[Collected data]
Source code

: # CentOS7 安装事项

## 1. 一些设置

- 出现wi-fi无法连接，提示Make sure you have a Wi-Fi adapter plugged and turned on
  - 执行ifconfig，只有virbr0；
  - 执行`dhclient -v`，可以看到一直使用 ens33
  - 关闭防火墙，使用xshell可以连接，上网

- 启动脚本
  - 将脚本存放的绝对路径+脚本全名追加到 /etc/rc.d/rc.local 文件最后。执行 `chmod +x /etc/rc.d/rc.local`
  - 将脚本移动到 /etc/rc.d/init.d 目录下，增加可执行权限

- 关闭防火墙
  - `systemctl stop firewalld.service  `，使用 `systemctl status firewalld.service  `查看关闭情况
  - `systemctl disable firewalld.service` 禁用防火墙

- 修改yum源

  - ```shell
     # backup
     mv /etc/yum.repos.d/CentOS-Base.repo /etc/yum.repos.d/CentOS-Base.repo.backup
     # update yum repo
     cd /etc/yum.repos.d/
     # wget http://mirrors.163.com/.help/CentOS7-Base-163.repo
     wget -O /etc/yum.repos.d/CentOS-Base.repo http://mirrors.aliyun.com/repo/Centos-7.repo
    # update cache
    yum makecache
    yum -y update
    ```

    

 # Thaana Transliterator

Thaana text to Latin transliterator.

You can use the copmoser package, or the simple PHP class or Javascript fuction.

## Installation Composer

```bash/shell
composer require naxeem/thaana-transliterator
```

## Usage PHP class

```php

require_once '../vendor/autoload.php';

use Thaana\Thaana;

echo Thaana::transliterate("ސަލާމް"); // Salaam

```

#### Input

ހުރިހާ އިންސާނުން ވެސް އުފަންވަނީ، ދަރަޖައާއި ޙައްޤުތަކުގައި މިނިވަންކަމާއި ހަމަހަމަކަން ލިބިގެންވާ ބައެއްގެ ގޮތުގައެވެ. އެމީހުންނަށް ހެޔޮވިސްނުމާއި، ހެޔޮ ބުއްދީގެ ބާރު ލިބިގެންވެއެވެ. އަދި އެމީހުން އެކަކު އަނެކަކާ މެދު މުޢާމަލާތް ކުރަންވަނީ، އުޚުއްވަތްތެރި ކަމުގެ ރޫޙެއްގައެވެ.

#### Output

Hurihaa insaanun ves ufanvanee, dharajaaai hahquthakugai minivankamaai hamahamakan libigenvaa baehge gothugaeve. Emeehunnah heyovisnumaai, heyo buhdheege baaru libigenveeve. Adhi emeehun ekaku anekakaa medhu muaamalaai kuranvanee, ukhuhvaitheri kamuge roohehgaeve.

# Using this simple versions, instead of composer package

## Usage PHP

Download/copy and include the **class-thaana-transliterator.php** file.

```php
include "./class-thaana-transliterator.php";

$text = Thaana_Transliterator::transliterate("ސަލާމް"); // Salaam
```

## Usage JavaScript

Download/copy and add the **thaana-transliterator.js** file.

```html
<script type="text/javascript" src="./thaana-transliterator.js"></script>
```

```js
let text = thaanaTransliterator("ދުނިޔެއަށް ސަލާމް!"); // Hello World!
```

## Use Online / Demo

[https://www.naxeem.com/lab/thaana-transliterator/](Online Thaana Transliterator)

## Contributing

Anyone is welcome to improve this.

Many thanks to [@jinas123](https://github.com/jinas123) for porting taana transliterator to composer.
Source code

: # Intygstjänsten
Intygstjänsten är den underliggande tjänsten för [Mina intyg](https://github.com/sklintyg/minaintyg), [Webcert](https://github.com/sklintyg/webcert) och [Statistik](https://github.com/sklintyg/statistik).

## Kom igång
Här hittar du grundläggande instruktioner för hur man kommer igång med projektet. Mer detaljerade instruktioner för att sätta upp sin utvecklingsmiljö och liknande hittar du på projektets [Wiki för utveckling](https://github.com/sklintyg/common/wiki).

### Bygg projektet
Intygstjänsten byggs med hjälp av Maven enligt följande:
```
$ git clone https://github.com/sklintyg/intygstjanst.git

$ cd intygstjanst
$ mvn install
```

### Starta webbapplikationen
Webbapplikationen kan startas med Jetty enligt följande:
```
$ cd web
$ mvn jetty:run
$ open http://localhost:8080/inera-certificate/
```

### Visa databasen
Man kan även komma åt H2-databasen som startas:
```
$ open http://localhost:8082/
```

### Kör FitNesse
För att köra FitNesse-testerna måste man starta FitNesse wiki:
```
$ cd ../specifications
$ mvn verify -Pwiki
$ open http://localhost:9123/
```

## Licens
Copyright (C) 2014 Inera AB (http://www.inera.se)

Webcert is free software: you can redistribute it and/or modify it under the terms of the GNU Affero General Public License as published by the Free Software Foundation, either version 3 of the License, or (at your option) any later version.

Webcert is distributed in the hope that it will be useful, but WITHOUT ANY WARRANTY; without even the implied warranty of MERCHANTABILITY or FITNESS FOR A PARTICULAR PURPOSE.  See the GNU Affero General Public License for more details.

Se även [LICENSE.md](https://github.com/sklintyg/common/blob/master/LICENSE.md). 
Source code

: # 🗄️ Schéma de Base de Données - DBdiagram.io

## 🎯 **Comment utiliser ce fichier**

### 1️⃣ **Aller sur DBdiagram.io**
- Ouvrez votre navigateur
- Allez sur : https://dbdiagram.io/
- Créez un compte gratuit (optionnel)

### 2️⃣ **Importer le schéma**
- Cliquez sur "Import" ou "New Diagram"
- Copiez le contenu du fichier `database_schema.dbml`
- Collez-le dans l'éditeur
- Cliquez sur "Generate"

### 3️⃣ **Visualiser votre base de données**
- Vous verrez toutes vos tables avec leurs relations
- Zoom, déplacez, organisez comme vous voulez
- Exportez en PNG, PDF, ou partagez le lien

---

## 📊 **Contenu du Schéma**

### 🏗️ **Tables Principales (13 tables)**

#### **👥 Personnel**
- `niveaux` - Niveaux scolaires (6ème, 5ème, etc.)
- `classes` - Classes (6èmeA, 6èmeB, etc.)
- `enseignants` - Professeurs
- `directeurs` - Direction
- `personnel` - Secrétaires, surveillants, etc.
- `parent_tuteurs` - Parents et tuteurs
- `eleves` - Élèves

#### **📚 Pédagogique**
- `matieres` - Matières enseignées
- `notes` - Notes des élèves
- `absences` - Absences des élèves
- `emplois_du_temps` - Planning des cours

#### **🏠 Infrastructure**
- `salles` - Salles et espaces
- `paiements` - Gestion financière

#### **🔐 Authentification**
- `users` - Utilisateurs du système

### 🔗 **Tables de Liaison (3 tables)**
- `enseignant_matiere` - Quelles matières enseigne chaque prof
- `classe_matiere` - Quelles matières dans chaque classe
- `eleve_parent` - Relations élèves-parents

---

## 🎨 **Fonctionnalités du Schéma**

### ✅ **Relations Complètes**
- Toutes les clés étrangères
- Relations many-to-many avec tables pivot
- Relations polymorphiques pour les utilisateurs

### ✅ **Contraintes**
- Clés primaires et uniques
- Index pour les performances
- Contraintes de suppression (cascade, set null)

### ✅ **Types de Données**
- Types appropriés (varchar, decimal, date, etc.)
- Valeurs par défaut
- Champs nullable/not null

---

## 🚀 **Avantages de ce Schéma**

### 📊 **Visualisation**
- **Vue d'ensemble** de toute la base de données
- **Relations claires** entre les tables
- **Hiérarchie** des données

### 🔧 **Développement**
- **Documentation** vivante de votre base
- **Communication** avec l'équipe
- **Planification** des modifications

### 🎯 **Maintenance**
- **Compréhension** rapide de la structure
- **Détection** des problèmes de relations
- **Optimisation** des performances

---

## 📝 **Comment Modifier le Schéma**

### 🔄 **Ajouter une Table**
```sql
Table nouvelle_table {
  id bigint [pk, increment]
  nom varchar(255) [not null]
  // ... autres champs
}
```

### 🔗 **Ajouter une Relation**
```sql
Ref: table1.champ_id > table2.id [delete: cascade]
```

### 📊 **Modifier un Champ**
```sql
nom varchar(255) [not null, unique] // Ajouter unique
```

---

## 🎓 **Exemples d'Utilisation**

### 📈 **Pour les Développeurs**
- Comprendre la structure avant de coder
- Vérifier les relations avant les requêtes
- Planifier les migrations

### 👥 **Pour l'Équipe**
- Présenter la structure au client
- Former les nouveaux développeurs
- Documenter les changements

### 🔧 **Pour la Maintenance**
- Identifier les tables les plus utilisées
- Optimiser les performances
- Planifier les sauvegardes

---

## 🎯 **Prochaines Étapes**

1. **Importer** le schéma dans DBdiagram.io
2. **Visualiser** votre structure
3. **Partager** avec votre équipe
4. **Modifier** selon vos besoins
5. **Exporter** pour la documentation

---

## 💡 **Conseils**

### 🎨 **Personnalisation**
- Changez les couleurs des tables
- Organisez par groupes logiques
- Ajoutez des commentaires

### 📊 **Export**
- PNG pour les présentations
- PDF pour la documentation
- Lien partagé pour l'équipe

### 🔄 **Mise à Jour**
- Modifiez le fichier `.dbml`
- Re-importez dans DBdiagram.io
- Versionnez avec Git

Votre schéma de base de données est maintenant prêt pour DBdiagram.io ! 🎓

WORK ORDER =
Your answer should hold exactly the lines from the one containing "4. **Modifier** selon vos besoins" to the last line of the data, both included, and no others.

SOLUTION FOR THIS PROBLEM =
4. **Modifier** selon vos besoins
5. **Exporter** pour la documentation

---

## 💡 **Conseils**

### 🎨 **Personnalisation**
- Changez les couleurs des tables
- Organisez par groupes logiques
- Ajoutez des commentaires

### 📊 **Export**
- PNG pour les présentations
- PDF pour la documentation
- Lien partagé pour l'équipe

### 🔄 **Mise à Jour**
- Modifiez le fichier `.dbml`
- Re-importez dans DBdiagram.io
- Versionnez avec Git

Votre schéma de base de données est maintenant prêt pour DBdiagram.io ! 🎓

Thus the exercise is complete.